Ed ho festeggiato il riconoscimento dell’Unesco.

Il castello di Grinzane Cavour

Ho approfittato del mio Signorino per godermi anche un po’ di Liguria, sia del levante che del ponente, giusto per non farmi mancare niente.

Ho passato una serata inaspettata a Camogli.

Camogli

Camogli

Ed ho scoperto un gioiellino indimenticabile nella Val Nervia, Dolceacqua.

Il borgo medievale di Dolceacqua

Il borgo medievale di Dolceacqua

A luglio, con la scusa di mia nipote, sono tornata bambina anch’io. Tant’è che era lei che controllava me.
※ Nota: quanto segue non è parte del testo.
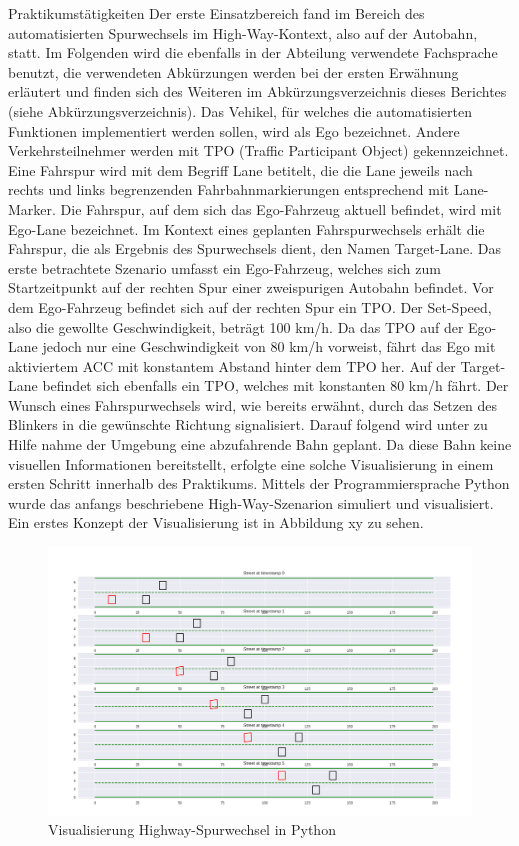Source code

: Praktikumstätigkeiten
Der erste Einsatzbereich fand im Bereich des automatisierten Spurwechsels im High-Way-Kontext, also auf der Autobahn, statt. Im Folgenden wird die ebenfalls in der Abteilung verwendete Fachsprache benutzt, die verwendeten Abkürzungen werden bei der ersten Erwähnung erläutert und finden sich des Weiteren im Abkürzungsverzeichnis dieses Berichtes (siehe Abkürzungsverzeichnis). Das Vehikel, für welches die automatisierten Funktionen implementiert werden sollen, wird als Ego bezeichnet. Andere Verkehrsteilnehmer werden mit TPO (Traffic Participant Object) gekennzeichnet. Eine Fahrspur wird mit dem Begriff Lane betitelt, die die Lane jeweils nach rechts und links begrenzenden Fahrbahnmarkierungen entsprechend mit Lane-Marker. Die Fahrspur, auf dem sich das Ego-Fahrzeug aktuell befindet, wird mit Ego-Lane bezeichnet. Im Kontext eines geplanten Fahrspurwechsels erhält die Fahrspur, die als Ergebnis des Spurwechsels dient, den Namen Target-Lane. Das erste betrachtete Szenario umfasst ein Ego-Fahrzeug, welches sich zum Startzeitpunkt auf der rechten Spur einer zweispurigen Autobahn befindet. Vor dem Ego-Fahrzeug befindet sich auf der rechten Spur ein TPO. Der Set-Speed, also die gewollte Geschwindigkeit, beträgt 100 km/h. Da das TPO auf der Ego-Lane jedoch nur eine Geschwindigkeit von 80 km/h vorweist, fährt das Ego mit aktiviertem ACC mit konstantem Abstand hinter dem TPO her. Auf der Target-Lane befindet sich ebenfalls ein TPO, welches mit konstanten 80 km/h fährt. Der Wunsch eines Fahrspurwechsels wird, wie bereits erwähnt, durch das Setzen des Blinkers in die gewünschte Richtung signalisiert. Darauf folgend wird unter zu Hilfe nahme der Umgebung eine abzufahrende Bahn geplant. Da diese Bahn keine visuellen Informationen bereitstellt, erfolgte eine solche Visualisierung in einem ersten Schritt innerhalb des Praktikums. Mittels der Programmiersprache Python wurde das anfangs beschriebene High-Way-Szenarion simuliert und visualisiert. Ein erstes Konzept der Visualisierung ist in Abbildung xy zu sehen. 

\begin{figure}[!ht]
	\begin{center}
		\includegraphics[width=1.0\linewidth]{Abbildungen/bericht/lanechange_visualization}
		\caption{Visualisierung Highway-Spurwechsel in Python}
		\label{fig.highway_spurwechsel_python}
	\end{center}
\end{figure}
Tappe a Cremona, a Sirmione, al Parco Natura Viva e poi ovviamente Gardaland, che non ci è bastato.

Giochi al castello di Sirmione

Giochi al castello di Sirmione

Sono anche tornata a Torino, con gli amici del Collegio dove ho vissuto per 10 anni. E ho trovato cambiato il quartiere dove abitavo… più sofisticato e radical chic.
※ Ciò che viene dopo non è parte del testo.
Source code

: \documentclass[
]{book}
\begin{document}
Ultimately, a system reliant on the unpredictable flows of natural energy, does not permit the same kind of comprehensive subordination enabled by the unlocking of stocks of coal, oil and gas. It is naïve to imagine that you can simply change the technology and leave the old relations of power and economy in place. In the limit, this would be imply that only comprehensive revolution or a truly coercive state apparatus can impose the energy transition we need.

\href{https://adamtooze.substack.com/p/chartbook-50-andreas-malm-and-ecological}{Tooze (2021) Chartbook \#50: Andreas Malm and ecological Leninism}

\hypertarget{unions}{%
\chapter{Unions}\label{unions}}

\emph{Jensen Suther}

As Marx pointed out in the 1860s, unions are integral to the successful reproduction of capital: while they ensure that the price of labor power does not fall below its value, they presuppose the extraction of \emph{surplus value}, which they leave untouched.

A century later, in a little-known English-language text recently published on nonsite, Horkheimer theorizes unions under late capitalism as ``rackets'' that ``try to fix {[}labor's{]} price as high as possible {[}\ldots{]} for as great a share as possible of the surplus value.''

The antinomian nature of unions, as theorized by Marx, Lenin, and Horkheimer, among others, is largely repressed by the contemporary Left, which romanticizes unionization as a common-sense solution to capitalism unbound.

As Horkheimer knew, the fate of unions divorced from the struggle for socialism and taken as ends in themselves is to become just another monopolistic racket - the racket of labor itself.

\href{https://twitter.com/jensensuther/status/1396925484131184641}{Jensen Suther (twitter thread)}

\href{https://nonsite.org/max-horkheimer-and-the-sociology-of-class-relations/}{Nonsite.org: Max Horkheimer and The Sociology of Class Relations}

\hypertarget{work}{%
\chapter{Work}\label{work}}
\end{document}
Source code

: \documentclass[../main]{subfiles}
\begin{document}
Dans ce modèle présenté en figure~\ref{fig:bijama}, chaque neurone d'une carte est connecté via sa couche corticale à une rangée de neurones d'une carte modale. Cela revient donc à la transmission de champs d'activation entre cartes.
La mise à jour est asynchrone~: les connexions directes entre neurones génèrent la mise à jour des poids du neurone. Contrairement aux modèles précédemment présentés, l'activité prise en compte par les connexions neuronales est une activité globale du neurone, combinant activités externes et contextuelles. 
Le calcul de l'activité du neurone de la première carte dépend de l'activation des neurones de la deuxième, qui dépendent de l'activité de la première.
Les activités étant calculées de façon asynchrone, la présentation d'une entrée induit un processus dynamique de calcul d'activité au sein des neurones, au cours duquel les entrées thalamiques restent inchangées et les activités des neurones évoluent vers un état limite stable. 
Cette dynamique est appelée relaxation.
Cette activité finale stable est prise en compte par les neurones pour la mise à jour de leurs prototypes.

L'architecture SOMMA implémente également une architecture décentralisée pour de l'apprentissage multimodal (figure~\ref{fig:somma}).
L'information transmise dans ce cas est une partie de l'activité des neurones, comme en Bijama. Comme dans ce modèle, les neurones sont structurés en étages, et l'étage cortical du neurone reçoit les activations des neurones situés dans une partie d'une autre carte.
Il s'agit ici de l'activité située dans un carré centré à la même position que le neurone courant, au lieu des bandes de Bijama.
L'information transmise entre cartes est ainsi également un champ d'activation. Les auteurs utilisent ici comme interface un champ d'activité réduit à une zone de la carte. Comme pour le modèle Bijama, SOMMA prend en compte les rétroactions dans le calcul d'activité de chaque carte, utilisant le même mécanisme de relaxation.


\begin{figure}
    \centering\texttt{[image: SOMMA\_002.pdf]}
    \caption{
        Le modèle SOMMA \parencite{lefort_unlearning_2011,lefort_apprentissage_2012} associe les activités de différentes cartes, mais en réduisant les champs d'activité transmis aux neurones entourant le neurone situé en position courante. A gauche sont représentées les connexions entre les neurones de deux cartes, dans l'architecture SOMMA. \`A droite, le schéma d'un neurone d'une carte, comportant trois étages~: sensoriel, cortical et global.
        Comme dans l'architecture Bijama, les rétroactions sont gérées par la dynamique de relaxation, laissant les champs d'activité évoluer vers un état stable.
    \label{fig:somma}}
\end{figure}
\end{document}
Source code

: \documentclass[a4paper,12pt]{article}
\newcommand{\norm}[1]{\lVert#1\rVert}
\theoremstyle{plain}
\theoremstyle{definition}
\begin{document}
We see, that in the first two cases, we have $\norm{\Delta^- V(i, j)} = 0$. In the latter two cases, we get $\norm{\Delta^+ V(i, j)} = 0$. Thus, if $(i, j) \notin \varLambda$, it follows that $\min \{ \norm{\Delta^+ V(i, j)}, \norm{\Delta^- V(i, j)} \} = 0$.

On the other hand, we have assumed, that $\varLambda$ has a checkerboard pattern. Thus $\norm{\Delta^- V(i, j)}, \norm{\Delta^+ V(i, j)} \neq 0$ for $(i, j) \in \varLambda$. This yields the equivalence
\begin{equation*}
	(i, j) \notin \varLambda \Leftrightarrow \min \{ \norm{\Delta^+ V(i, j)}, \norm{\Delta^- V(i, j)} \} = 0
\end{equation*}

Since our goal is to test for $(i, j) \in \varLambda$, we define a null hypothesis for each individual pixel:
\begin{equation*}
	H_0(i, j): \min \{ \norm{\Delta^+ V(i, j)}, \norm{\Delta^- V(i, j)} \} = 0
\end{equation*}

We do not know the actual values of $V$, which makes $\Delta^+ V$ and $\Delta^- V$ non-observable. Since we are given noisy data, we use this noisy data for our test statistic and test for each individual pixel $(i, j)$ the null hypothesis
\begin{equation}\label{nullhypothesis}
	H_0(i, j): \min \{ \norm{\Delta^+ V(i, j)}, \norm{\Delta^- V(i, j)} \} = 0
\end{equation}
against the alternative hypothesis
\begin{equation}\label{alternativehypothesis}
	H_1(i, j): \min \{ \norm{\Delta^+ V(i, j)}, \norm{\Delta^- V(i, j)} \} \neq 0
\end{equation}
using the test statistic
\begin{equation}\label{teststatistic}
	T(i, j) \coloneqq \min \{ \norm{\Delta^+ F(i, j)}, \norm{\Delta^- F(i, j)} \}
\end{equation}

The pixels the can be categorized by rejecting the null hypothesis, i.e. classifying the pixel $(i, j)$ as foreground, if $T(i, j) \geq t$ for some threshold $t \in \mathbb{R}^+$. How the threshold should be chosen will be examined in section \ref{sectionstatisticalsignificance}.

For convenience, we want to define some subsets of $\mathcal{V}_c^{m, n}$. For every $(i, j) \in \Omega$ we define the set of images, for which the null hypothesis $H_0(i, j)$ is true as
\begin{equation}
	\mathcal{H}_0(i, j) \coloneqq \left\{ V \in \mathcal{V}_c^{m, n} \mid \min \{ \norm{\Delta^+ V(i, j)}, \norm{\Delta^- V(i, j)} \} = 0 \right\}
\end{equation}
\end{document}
Ad agosto ho passato una domenica a Cherasco, che merita un post (e un posto) tutto per sé.

Cherasco

Cherasco

Prima di partire per il “viaggione” siamo andati in montagna, a vedere un borgo che è oggetto di un recupero molto particolare e che testimonia la cultura materiale di pregio delle vallate alpine cuneesi. Abbiamo camminato (poco), abbiamo mangiato (tanto) e abbiamo fatto (io tante) foto. Proprio come vuole la tradizione. Al ritorno siamo anche riusciti a caricare in macchina un cucciolino che vagava in mezzo alla strada…

 

La Valliera

La Valliera

Eppoi finalmente le ferie, quelle vere, quelle che non ti stancano anche se quando torni a casa sei esausto, quelle che ti riempiono il cuore di ricordi che porterai con te per un anno intero: la Croazia. Era da tanto che aspettavo di fare questo viaggio ed è stato esattamente come me lo aspettavo.
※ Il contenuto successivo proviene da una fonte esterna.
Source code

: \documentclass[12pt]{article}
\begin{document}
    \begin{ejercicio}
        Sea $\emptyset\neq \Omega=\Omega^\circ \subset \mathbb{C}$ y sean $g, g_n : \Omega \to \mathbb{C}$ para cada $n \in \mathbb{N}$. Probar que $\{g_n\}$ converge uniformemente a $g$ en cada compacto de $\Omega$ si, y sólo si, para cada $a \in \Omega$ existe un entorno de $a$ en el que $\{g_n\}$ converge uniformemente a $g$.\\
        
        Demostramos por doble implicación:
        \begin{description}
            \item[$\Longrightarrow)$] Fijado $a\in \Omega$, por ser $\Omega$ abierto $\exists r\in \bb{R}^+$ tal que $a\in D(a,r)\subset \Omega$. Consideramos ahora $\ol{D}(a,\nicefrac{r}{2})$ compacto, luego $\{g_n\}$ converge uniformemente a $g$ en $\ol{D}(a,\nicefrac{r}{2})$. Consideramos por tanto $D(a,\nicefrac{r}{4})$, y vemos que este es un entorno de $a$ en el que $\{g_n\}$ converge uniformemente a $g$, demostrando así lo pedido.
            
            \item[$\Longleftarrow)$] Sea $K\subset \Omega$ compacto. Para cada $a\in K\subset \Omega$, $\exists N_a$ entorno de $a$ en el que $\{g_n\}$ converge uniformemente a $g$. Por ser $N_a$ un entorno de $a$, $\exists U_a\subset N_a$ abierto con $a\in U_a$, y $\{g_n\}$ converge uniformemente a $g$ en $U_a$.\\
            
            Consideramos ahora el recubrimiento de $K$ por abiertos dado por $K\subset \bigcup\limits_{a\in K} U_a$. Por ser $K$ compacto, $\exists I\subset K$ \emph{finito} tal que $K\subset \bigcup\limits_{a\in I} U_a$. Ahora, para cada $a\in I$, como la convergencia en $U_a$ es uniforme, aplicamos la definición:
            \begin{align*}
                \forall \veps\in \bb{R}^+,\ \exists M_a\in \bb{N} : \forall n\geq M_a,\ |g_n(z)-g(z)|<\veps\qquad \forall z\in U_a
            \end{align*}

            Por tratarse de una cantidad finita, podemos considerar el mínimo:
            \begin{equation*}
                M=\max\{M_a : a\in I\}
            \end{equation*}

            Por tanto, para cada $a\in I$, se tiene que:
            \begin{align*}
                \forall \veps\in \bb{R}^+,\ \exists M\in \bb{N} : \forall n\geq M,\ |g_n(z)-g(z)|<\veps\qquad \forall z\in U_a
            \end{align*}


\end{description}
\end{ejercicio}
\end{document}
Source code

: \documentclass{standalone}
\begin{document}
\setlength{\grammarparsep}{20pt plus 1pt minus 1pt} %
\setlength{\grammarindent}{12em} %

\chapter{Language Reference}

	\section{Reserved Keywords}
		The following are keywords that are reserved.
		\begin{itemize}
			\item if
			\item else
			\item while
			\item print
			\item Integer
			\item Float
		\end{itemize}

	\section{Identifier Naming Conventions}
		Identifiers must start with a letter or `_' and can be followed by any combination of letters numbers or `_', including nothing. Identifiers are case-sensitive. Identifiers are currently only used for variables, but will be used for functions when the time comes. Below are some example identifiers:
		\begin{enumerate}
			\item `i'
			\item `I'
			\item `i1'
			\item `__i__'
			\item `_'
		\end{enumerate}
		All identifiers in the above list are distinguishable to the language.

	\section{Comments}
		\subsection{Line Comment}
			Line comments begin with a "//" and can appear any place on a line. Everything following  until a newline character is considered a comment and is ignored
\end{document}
Tramonto sull'isola di Hvar

Tramonto sull’isola di Hvar

Dulcis in fundo… in quello che doveva essere un weekend di assoluto relax, per riprendermi dal “viaggione” e dalla prima settimana di ufficio, mi arriva un whatsapp  “Domani veniamo a trovarti in Langa”. E passi una domenica nei tuoi luoghi con amici che non vedi da un po’. Ti ritrovi a vedere i posti dove sei nata con occhi diversi, con gli occhi di chi in quei posti non c’è mai stato. E allora ti rendi conto che il viaggio cambia in base a chi ti accompagna.

La compagnia giusta è una parte fondamentale dei viaggi

La compagnia giusta è una parte fondamentale dei viaggi

Nonostante non abbia fatto la maggior parte delle cose che avevo preventivato, ho passato una bella estate, che mi fa essere pronta per affrontare il frenetico autunno e il freddo inverno. Ecco l’effetto che hanno i viaggi su di me: mi caricano e mi fanno essere positiva. Mica poco.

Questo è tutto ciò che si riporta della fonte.